My map of Kerguelen has arrived, and I am more delighted than I can say. Measuring 6ft by 5ft and composed of three separate charts integrated into one, it has been assembled by my brother Roger. The charts, ordered from a geographical institute in Paris, took months to come. Roger has mounted them with care and precision on a wooden backing, faced with 60mm glass and framed in oak so the thing weighs more than a man. On the wall of my flat in London the weight is taken by a horizontal baton screwed into the brick. This map, every detail, transfixes me. I go up close to study an isthmus, a marsh or a snowfield then stand back and stare in blank wonder at the whole island. I am under its spell.
I always have been. Did you ever, as a child, pore over those great world atlases, in Mercator's projection, with Baffin Island very big and all the British bits in red? I spent a boyhood doing so. What fascinated me were places that looked remote.
Chief among these was an archipelago of islands which (my Britannica said) were the land most remote from any continent in the world. The archipelago lies in the south Indian Ocean, more than 2,000 miles east-south-east of the Cape of Good Hope, and even further west-south-west of Western Australia. More than 1,000 miles north of Antarctica, Kerguelen is more than 4,000 miles south of India. Situated at 49 deg South (England is about the same latitude in the north) the archipelago belongs to France. It is the main island that is called Kerguelen, or Desolation Island. What intrigued me as a child was how big Kerguelen is. Some 90 miles from tip to tip, a 2,800 square mile spidery tangle of fiords and peninsulas. It seemed mysterious that a substantial island at an apparently temperate latitude was never mentioned in geography lessons. No teacher could tell me about it. Few even recognised the name. So the place took on a tremendous allure: a secret island that I could almost discover. At its other name, "Desolation", my eyes widened. The idea grew fanciful of course that someone was trying to hide the existence of this place. I felt drawn there.
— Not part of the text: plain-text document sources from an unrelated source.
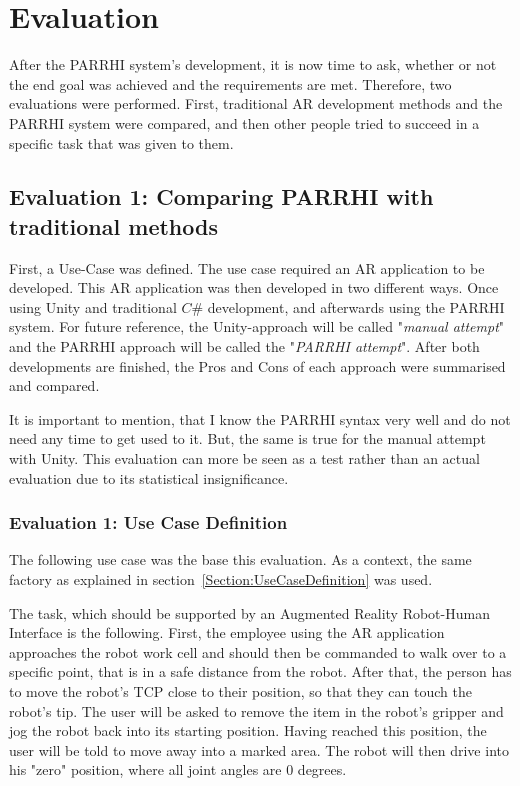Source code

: \chapter{Evaluation}\label{Chap:Evaluation}

After the PARRHI system's development, it is now time to ask, whether or not the end goal was achieved and the requirements are met. Therefore, two evaluations were performed. First, traditional AR development methods and the PARRHI system were compared, and then other people tried to succeed in a specific task that was given to them. 

\section{Evaluation 1: Comparing PARRHI with traditional methods}

First, a Use-Case was defined. The use case required an AR application to be developed. This AR application was then developed in two different ways. Once using Unity and traditional $C\#$ development, and afterwards using the PARRHI system. For future reference, the Unity-approach will be called "\textit{manual attempt}" and the PARRHI approach will be called the "\textit{PARRHI attempt}". After both developments are finished, the Pros and Cons of each approach were summarised and compared.

It is important to mention, that I know the PARRHI syntax very well and do not need any time to get used to it. But, the same is true for the manual attempt with Unity. This evaluation can more be seen as a test rather than an actual evaluation due to its statistical insignificance.

\subsection{Evaluation 1: Use Case Definition}
The following use case was the base this evaluation. As a context, the same factory as explained in section~\ref{Section:UseCaseDefinition} was used. 

The task, which should be supported by an Augmented Reality Robot-Human Interface is the following. First, the employee using the AR application approaches the robot work cell and should then be commanded to walk over to a specific point, that is in a safe distance from the robot. After that, the person has to move the robot's TCP close to their position, so that they can touch the robot's tip. The user will be asked to remove the item in the robot's gripper and jog the robot back into its starting position. Having reached this position, the user will be told to move away into a marked area. The robot will then drive into his "zero" position, where all joint angles are 0 degrees. 

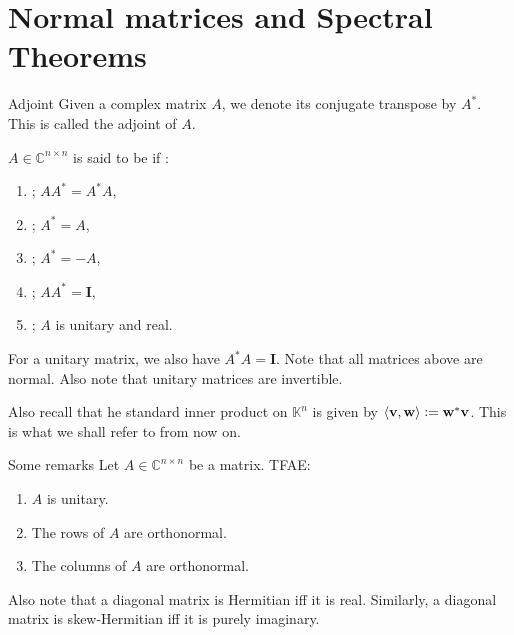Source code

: \documentclass[dvipsnames]{beamer}
\theoremstyle{definition}
\begin{document}
\section{Normal matrices and Spectral Theorems}
\begin{frame}{Adjoint}
    Given a complex matrix $A$, we denote its conjugate transpose by $A^{\ast}$. This is called the adjoint of $A$. \pause

    $A \in \mathbb{C}^{n \times n}$ is said to be \underline{\phantom{hello}} if \underline{\phantom{hello}}: 
    \begin{enumerate}[<+->]
        \item {}; $AA^{\ast} = A^{\ast} A$,
        \item {}; $A^{\ast} = A$,
        \item {}; $A^{\ast} = -A$,
        \item {}; $AA^{\ast} = \mathbf{I}$,
        \item {}; $A$ is unitary and real.
    \end{enumerate} \pause
    For a unitary matrix, we also have $A^{\ast}A = \mathbf{I}$. \pause Note that all matrices above are normal. \pause Also note that unitary matrices are invertible. \pause

    Also recall that he standard inner product on $\mathbb{K}^{n}$ is given by $\langle \mathbf{v}, \mathbf{w}\rangle \vcentcolon= \mathbf{w}^{\ast} \mathbf{v}$. \pause This is what we shall refer to from now on.
\end{frame}
\begin{frame}{Some remarks}
    Let $A \in \mathbb{C}^{n \times n}$ be a matrix. TFAE: \pause
    \begin{enumerate}[<+->]
        \item $A$ is unitary.
        \item The rows of $A$ are orthonormal.
        \item The columns of $A$ are orthonormal.
    \end{enumerate} \pause

    Also note that a diagonal matrix is Hermitian iff it is real. \newline
    Similarly, a diagonal matrix is skew-Hermitian iff it is purely imaginary.
\end{frame}
\end{document}
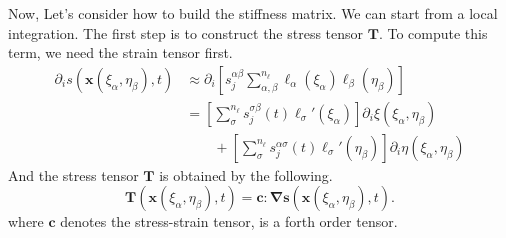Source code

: \documentclass{article}
\begin{document}
Now, Let's consider how to build the stiffness matrix. We can start from a local integration. The first step is to construct the stress tensor $\boldsymbol T$. To compute this term, we need the strain tensor first. 
\begin{equation}
\begin{aligned}
 \partial_i s(\boldsymbol x(\xi_\alpha,\eta_\beta),t) &\approx \partial_i\left[s_j^{\alpha\beta}\sum_{\alpha,\beta}^{n_\ell}\ell_\alpha(\xi_\alpha)\ell_\beta(\eta_\beta)\right]\\
						 &= \left[\sum_\sigma^{n_\ell}s_j^{\sigma\beta}(t)\ell_\sigma'(\xi_\alpha)\right]\partial_i\xi(\xi_\alpha,\eta_\beta)\\
						 &\qquad +\left[\sum_\sigma^{n_\ell}s_j^{\alpha\sigma}(t)\ell_\sigma'(\eta_\beta)\right]\partial_i\eta(\xi_\alpha,\eta_\beta)
\end{aligned}
 \end{equation}
And the stress tensor $\boldsymbol T$ is obtained by the following.
\begin{equation}
 \boldsymbol T(\boldsymbol x(\xi_\alpha,\eta_\beta),t)=\boldsymbol c:\boldsymbol \nabla \boldsymbol s(\boldsymbol x(\xi_\alpha, \eta_\beta),t).
\end{equation}
where $\boldsymbol c$ denotes the stress-strain tensor, is a forth order tensor.












  
\end{document}

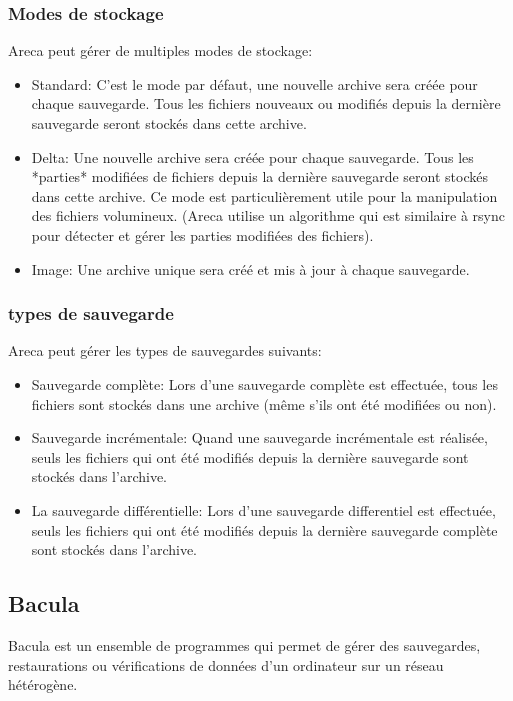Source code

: \documentclass[a4paper,11pt]{report}
\begin{document}
\subsubsection {Modes de stockage}
Areca peut gérer de multiples modes de stockage:
\begin{itemize}
  \item Standard: C'est le mode par défaut, une nouvelle archive sera créée pour chaque sauvegarde. Tous les fichiers nouveaux ou modifiés depuis la dernière sauvegarde seront stockés dans cette archive.
  \item Delta: Une nouvelle archive sera créée pour chaque sauvegarde. Tous les *parties* modifiées de fichiers depuis la dernière sauvegarde seront stockés dans cette archive. Ce mode est particulièrement utile pour la manipulation des fichiers volumineux. (Areca utilise un algorithme qui est similaire à rsync pour détecter et gérer les parties modifiées des fichiers).
  \item Image: Une archive unique sera créé et mis à jour à chaque sauvegarde.
\end{itemize}

\subsubsection {types de sauvegarde}
Areca peut gérer les types de sauvegardes suivants:
\begin{itemize}
  \item Sauvegarde complète: Lors d'une sauvegarde complète est effectuée, tous les fichiers sont stockés dans une archive (même s'ils ont été modifiées ou non).
  \item Sauvegarde incrémentale: Quand une sauvegarde incrémentale est réalisée, seuls les fichiers qui ont été modifiés depuis la dernière sauvegarde sont stockés dans l'archive.
  \item La sauvegarde différentielle: Lors d'une sauvegarde differentiel est effectuée, seuls les fichiers qui ont été modifiés depuis la dernière sauvegarde complète sont stockés dans l'archive.
\end{itemize}

\subsection{Bacula}
Bacula est un ensemble de programmes qui permet de gérer des sauvegardes, restaurations ou vérifications de données d'un ordinateur sur un réseau hétérogène.
\end{document}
Childish researches established that Kerguelen was first sighted in 1772 by Joseph de Kerguelen Tremarec, a Breton noble. Captain Cook visited in the Challenger four years later and explored. Later came sealing and whaling stations, now abandoned, along with ships' cats, which have reputedly gone feral and tiptoe through the snow, stalking birds. A group of French scientists apparently inhabits the main settlement, Port au France. But I cannot establish that any human being has ever been born on Kerguelen. The climate is not, it turns out, temperate. The winters are bitter, the summers cool. The islands are the windiest place in the world. The gale almost never abates, buffeting Kerguelen in perpetual violent squalls. Of trees, only fossils remain; the native Kerguelen cabbage has been ravaged by rabbits (introduced); the islands are so windy that insects have lost their wings and plants have evolved to pollenate by wind.
Mountains rise to some 6,000 ft. And (speculates an encyclopaedia) there may be hot springs and volcanoes. The archipelago is cut by fantastic fiords. "The scenery is generally magnificent . . . glaciers descend east and west to the sea. The whole island abounds in freshwater lakes and pools. Hidden deep mudholes are common."
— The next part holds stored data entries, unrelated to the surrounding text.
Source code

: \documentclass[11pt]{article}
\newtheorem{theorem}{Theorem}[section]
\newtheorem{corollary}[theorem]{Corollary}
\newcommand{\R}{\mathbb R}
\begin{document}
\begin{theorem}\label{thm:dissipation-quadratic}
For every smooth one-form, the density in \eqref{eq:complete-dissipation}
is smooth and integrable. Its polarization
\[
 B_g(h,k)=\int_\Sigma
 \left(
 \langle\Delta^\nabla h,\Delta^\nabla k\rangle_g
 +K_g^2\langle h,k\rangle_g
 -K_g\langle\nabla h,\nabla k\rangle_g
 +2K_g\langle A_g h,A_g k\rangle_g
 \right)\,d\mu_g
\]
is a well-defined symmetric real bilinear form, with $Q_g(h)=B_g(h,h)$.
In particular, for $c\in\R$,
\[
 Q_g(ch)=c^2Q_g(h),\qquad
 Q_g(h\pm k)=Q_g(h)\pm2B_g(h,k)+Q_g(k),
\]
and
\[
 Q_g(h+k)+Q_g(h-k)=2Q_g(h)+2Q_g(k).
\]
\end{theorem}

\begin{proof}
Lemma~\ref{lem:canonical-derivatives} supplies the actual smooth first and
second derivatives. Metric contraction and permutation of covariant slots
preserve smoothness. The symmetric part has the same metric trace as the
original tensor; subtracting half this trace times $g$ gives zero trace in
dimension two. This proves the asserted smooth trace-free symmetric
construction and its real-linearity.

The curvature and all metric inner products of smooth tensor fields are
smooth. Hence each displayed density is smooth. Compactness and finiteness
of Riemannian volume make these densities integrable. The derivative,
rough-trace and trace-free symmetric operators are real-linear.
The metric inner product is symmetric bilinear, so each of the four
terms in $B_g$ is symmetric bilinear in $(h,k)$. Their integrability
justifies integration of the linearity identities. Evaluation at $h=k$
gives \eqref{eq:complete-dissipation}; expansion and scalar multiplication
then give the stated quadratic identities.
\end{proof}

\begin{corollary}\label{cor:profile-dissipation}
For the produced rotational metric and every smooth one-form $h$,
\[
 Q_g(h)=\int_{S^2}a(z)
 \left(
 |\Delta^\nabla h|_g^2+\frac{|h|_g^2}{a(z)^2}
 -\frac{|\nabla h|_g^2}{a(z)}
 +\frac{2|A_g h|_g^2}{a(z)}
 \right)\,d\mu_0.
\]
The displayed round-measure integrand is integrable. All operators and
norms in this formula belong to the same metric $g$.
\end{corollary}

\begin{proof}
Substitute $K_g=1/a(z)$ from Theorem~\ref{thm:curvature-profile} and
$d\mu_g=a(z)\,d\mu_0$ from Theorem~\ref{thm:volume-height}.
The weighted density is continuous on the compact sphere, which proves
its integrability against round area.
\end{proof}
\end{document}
I doubt whether there is any way of reaching Kerguelen by air. It seems one or two ships anchor there, but never stay. So one might have to go for six months or more.
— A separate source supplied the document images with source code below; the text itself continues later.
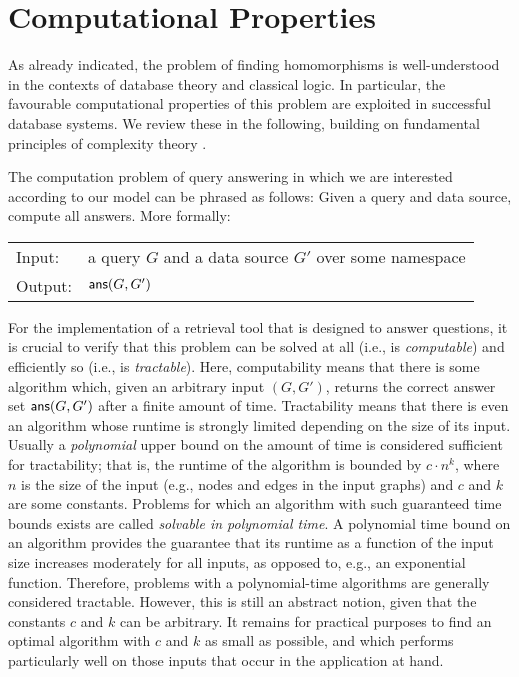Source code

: \section{Computational Properties}
\label{sec:decision_problems}
\label{sec:decision_procedures}
\label{sec:computational_properties}

As already indicated, the problem of finding homomorphisms is well-understood in the contexts of
database theory and classical logic. In particular, the favourable computational properties of this problem
are exploited in successful database systems. We review these in the following,
building on fundamental principles of complexity theory \autocite{Arora2009}.

The computation problem of query answering in which we are interested according to our model can be 
phrased as follows: Given a query and data source, compute all answers.
More formally:

\begin{center}
  \begin{tabular}{ll}
    \hline\rule{0pt}{12pt}%
    Input:  & a query $G$ and a data source $G'$ over some namespace \namespace \\[2pt]
    Output: & $\textsf{ans}(G,G')$ \\[1pt]
    \hline
  \end{tabular}
\end{center}

For the implementation of a retrieval tool that is designed to answer questions,
it is crucial to verify that this problem can be solved at all (i.e., is \emph{computable})
and efficiently so (i.e., is \emph{tractable}).%
Here, computability means that there is some algorithm
which, given an arbitrary input $(G,G')$, returns the correct answer set $\textsf{ans}(G,G')$
after a finite amount of time.
Tractability means that there is even an algorithm whose runtime is strongly limited
depending on the size of its input.
Usually a \emph{polynomial} upper bound on the amount of time is
considered sufficient for tractability; that is, the runtime of the algorithm
is bounded by $c \cdot n^k$, where $n$ is the size of the input (e.g., nodes and edges in the input graphs)
and $c$ and $k$ are some constants. Problems for which an algorithm with such guaranteed time bounds exists
are called \emph{solvable in polynomial time}.
A polynomial time bound on an algorithm provides the guarantee that its runtime as a function of the input size
increases moderately for all inputs, as opposed to, e.g., an exponential function.
Therefore, problems with a polynomial-time algorithms are generally considered tractable.
However, this is still an abstract notion, given that the constants $c$ and $k$ can be arbitrary.
It remains for practical purposes to find an optimal algorithm with $c$ and $k$ as small as possible,
and which performs particularly well on those inputs that occur in the application at hand.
I long to. But first I must find out more. Joseph Kerguelen himself described the island, and Captain Cook has an account, which I have yet to find, in his narrative of the Challenger voyage. Another account was written in 1893, in French, and a friend in France has sent me a modern French journal which I am struggling to read. Somewhat introspective, with imaginative interludes much in the French manner, it nevertheless seems likely to provide useful information.
Everyone should make a new year's resolution. Mine is to start making serious plans to reach Kerguelen. One way would be to get together a properly funded expedition, which would have to be photographic. I cannot see anyone being so interested in printing or screening an account of the islands, however, as to stump up the money. An alternative would be to hang around in Mauritius for a year or so until someone else was setting sail there. Time-consuming.
I am also worried about frostbite. Even in Derbyshire I suffer dreadfully from frozen fingers, feet and ears; what will it be like in a 200mph west wind? Such speculations fill my mind.
A letter last week on the page opposite was good enough to remind the Editor that columnists such as me pay for holidays by writing about them. Correspondent, I spit in your eye. Sneak. Modern-day Ferdinands and Isabellas, do get in touch. I await your call. Standing where I shall so often stand again this year, staring at my wonderful map of Kerguelen.